◆ **Required action**:
The reply should contain every entry below exactly as written, with no images.

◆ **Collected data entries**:

● ● ● ● ● ● ●

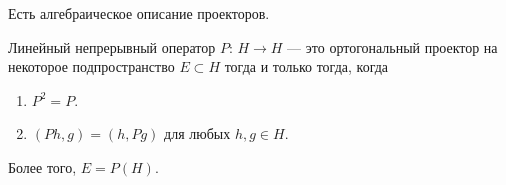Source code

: \documentclass[../complex-analysis.tex]{subfiles}
\begin{document}
Есть алгебраическое описание проекторов.

\begin{thm}
 Линейный непрерывный оператор $ P \colon\,H \to H$  --- это ортогональный проектор на некоторое подпространство $ E \subset H $ тогда и только тогда, когда
 \begin{enumerate}
  \item $ P^{2} = P $.
  \item $ (Ph, g) = (h,Pg) $ для любых $ h,g \in H $.
 \end{enumerate} Более того, $ E = P(H) $.
\end{thm}
\end{document}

● ● ● ● ● ● ●

◆ **Completed task**:
Source code

: \documentclass[../complex-analysis.tex]{subfiles}
\begin{document}
Есть алгебраическое описание проекторов.

\begin{thm}
 Линейный непрерывный оператор $ P \colon\,H \to H$  --- это ортогональный проектор на некоторое подпространство $ E \subset H $ тогда и только тогда, когда
 \begin{enumerate}
  \item $ P^{2} = P $.
  \item $ (Ph, g) = (h,Pg) $ для любых $ h,g \in H $.
 \end{enumerate} Более того, $ E = P(H) $.
\end{thm}
\end{document}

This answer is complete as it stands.